Marica Bodrožić relies primarily on the memories of refugee helpers Lisa and Hans Fittko. The sentence “You know, this briefcase is the most important thing for me”, which Benjamin is said to have said during the ascent, suddenly seems “somehow crooked” to the author when rereading it, “somehow you can’t say it with your voice”, more like a subsequent entry from the Memory. And even the guaranteed facts of Benjamin’s last walk and suicide seem dubious to her.

However, the book is by no means about clarifying historical facts, but about reflecting on the reality and mystery of a “spiritual” time in which the present and the future merge. The author investigates this based on the chapter “A Ghost” from “Berlin Childhood around Nineteen Hundred”. She reads this chapter convincingly as an example of a foretold future and interprets it in the mirror of history’s backward-looking angel, whom Benjamin recognized in Paul Klee’s drawing “Angelus Novus”.
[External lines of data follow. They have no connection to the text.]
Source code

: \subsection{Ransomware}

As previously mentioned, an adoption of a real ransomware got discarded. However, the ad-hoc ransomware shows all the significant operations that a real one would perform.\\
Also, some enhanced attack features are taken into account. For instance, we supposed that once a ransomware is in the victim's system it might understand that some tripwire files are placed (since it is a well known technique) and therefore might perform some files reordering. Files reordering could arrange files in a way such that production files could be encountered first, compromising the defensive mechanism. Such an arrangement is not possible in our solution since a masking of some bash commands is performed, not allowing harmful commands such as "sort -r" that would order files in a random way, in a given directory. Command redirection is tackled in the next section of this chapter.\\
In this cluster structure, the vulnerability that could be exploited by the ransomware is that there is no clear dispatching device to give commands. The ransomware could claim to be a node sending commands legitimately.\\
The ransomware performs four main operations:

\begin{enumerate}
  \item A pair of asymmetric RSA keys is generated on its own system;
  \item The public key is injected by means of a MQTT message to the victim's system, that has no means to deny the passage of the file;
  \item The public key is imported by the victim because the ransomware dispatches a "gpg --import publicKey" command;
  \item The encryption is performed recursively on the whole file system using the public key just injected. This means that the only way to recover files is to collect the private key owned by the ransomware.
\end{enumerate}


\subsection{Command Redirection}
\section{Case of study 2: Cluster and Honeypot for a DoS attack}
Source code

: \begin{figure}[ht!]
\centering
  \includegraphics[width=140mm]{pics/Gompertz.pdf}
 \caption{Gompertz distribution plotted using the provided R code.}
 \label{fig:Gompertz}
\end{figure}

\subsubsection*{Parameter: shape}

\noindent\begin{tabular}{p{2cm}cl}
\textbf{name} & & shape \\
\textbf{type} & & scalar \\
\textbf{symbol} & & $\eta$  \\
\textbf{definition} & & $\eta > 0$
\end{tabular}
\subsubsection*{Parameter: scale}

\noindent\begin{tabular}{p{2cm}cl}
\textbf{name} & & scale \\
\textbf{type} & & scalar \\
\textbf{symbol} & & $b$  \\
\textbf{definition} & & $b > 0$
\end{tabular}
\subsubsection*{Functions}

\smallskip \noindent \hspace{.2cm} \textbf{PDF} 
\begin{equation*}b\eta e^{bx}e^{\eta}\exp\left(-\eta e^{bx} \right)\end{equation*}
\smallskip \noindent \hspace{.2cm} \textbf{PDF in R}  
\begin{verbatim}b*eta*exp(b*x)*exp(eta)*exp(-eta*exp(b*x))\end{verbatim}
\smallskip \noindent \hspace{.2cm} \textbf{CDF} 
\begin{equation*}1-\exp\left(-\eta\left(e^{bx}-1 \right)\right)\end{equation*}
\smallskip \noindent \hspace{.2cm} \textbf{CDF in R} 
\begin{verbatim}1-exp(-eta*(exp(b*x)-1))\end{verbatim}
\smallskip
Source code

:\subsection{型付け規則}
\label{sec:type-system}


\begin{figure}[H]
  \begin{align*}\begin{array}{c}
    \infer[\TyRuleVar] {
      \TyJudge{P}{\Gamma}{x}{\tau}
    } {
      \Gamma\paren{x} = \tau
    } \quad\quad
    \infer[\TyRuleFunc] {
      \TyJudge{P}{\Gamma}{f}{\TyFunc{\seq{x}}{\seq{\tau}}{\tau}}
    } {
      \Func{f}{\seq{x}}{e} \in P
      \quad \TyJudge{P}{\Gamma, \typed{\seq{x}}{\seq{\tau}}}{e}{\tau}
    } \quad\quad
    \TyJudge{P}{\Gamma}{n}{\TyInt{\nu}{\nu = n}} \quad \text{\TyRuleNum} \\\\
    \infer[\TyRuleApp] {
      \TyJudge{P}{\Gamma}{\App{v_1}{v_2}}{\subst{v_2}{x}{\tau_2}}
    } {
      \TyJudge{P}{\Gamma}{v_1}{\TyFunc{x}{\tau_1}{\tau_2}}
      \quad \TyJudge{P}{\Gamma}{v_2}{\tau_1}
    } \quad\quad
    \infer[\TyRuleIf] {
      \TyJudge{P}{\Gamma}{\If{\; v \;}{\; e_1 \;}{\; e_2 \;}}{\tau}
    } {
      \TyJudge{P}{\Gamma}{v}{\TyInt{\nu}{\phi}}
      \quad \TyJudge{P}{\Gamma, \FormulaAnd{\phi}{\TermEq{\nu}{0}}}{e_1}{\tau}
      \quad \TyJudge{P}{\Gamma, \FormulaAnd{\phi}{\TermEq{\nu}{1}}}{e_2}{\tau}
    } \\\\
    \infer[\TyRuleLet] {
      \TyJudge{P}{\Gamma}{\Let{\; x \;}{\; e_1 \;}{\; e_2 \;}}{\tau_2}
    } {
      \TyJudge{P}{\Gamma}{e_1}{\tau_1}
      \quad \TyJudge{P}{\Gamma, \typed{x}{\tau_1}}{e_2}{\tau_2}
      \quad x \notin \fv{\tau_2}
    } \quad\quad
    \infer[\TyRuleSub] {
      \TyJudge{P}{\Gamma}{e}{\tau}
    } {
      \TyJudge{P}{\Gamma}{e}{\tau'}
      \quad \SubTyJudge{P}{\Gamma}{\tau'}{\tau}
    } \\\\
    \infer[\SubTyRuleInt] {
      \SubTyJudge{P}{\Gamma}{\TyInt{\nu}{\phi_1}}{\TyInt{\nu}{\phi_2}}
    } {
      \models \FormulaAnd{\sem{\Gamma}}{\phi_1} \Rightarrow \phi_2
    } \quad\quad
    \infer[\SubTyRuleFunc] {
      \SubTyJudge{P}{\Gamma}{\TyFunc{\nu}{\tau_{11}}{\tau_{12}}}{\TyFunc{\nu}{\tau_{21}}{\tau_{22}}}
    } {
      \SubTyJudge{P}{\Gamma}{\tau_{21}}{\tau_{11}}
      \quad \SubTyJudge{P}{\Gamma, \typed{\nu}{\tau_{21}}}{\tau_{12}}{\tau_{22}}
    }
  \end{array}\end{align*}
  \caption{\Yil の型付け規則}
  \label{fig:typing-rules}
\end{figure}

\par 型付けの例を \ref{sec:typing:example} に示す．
Essay: "The work of the birds" by Marica Bodrožić: Marica Bodrožić: The work of the birds.  soul shorthand.  Luchterhand, Munich, 2022. 348 pages.  22 euros.

Marica Bodrožić: The work of the birds. soul shorthand. Luchterhand, Munich, 2022. 348 pages. 22 euros.

What distinguishes Marica Bodrožić among contemporary thinkers is that she is not catastrophically addicted to past and present dramas. Even above the memory of genocide, wars and dictatorships, another dimension of time shines in her, which allows a “messianic intensification of the living in the midst of the hostile to life”. It may have seemed like salvation to those fleeing around 1940 on the Col de Rumpissa when crossing the border into Spain, even if their fate ended tragically, as in the case of Benjamin. On the other hand, this attitude is disregarded “by the empty-hearted, who bring their regulations, their new laws, their deadly word machines into the field”.

She was born under socialism, but never became a person oriented towards ideological struggle, writes the author. She remained receptive to the presence of the holy and to the effect of grace – a word that recurs frequently in her book. To be able to speak of such things with clear images and words, without digressing into vague vagueness, but against the background of a concrete historical situation, is a credit. It makes this book unique and lasts.